Thank you for this post.

In addition to the fact that the design offends, it also tells you alot about what histories are actually taught (or not) in our schools. Or about how American history IS taught (omissions, exclusions, the careful glossing over of a not so democratic past). For to say "I don't get it"(as in, why are people upset?) is actually to say "I never got it" (i.e., an honest to goodness education). It's also to admit a complete lack of curiousity about this nation's history.

And just as disturbing: considering the incarceration rates of young African American men -- thanks, to a great extent, to the racially-driven war on drugs (see Michelle Alexander's The New Jim Crow) -- the design of these shoes betrays a willed-ignorance concerning the plight of a significant segment of the U.S. population.

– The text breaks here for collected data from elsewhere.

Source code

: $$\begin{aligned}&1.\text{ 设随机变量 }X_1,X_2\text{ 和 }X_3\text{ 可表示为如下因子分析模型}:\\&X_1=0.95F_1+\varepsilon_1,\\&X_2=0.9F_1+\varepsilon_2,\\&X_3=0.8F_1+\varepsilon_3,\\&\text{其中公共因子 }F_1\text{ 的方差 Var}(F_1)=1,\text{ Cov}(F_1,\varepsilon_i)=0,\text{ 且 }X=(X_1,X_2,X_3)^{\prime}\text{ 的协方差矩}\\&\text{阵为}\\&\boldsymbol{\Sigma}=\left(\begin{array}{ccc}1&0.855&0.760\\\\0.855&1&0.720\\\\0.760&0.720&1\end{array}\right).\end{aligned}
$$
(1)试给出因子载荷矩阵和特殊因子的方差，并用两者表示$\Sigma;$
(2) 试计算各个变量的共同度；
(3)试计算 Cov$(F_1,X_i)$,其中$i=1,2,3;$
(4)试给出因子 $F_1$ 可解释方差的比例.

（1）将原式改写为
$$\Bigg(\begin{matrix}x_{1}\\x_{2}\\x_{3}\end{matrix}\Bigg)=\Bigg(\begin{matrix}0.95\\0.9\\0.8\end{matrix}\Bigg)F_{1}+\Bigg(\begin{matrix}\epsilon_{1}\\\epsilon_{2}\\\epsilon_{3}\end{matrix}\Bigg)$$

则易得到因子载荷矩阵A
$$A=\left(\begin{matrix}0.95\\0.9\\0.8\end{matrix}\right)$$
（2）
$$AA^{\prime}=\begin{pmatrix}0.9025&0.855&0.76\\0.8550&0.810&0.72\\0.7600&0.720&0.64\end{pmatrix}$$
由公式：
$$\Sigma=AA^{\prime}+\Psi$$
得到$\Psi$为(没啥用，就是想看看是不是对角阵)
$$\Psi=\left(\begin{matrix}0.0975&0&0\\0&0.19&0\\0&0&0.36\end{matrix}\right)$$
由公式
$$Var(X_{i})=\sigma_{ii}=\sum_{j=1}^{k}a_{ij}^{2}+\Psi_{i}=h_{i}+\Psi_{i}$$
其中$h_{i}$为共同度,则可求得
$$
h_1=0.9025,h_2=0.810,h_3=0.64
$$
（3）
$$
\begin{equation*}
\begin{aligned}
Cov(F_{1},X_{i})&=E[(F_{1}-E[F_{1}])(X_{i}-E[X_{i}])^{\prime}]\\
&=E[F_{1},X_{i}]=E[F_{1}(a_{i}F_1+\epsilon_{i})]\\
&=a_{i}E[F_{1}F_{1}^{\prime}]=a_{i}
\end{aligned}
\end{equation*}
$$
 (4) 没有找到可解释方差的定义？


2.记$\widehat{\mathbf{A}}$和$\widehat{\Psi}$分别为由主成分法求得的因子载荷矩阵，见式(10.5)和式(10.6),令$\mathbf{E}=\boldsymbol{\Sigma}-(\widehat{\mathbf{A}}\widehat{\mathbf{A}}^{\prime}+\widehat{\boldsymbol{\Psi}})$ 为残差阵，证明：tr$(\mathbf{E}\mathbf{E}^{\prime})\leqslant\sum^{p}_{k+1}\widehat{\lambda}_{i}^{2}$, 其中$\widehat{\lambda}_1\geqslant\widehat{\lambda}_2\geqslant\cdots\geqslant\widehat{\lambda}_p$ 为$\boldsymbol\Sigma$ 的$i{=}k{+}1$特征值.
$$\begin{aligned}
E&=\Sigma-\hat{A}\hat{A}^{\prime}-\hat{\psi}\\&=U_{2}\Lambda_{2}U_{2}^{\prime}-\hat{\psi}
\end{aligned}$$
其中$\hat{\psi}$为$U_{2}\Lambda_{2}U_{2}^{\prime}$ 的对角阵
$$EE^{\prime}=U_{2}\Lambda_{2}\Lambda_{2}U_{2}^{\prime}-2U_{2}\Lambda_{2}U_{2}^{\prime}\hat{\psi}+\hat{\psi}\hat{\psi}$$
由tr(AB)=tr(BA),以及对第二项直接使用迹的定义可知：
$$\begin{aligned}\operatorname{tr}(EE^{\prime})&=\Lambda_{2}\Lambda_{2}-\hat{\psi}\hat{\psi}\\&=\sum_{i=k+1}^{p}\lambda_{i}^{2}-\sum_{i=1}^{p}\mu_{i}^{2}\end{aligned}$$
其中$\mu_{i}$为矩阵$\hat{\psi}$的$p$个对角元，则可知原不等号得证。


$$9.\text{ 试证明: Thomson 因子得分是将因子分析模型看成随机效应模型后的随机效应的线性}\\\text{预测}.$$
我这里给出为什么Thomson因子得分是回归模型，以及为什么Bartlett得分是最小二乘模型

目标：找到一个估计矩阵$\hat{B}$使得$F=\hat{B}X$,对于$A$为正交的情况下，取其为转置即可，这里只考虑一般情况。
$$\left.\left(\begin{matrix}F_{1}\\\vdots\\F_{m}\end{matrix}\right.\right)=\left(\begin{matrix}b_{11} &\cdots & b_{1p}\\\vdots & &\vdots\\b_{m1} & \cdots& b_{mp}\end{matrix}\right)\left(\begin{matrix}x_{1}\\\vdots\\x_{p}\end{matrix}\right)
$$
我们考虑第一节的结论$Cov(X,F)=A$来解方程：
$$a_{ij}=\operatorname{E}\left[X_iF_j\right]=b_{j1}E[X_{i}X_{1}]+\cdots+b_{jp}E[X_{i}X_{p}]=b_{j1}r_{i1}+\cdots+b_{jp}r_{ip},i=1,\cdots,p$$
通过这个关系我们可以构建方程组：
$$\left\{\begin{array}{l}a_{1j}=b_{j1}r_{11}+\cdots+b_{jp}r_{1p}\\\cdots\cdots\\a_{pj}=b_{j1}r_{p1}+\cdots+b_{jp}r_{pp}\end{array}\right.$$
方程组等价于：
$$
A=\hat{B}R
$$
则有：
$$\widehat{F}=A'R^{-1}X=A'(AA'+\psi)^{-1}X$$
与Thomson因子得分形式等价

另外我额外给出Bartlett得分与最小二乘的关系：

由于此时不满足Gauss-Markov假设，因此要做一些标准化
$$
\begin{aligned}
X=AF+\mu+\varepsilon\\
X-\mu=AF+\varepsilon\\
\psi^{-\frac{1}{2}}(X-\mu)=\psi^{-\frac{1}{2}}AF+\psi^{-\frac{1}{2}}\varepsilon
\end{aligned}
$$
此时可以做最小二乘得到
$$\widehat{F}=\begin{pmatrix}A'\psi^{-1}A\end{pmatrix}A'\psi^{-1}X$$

One has to wonder about the segregated life of the designer (as well as of the lives of those mystified by the reaction...
With the monkey on the phone, I am reminded that White people think of Africa as being about the (use a very whiny tone here) aaaaanimals.

The people don't even seem to exist or matter to White America. Name a major film set on the African continent that was not about some insipid romance between otherwise useless White colonials.

In fact, what is this "Africa" business? There are actually nations there. The disrespect is so profound considering that we are dealing with an entire continent that is finding ways to get ahead without us.

The shackles are just a symbol of America's real dirty secret: we have too many stupid people here! Great post and R.
People hear what they want to hear and they see what they want to see. There is nothing here but ugly shoes.
All that I could think of was how hideously ugly and ridiculously expensive those shoes are. Nothing racial about it.
Controversy aside, I think these are the ugliest sneakers. His motivation may have been pure, and his intentions to just be eccentric. However, we cannot deny that the shoes indeed to some will conjure up additional ideas and references. I think scrapping this idea is a good one. Wow. These shoes really are ugly.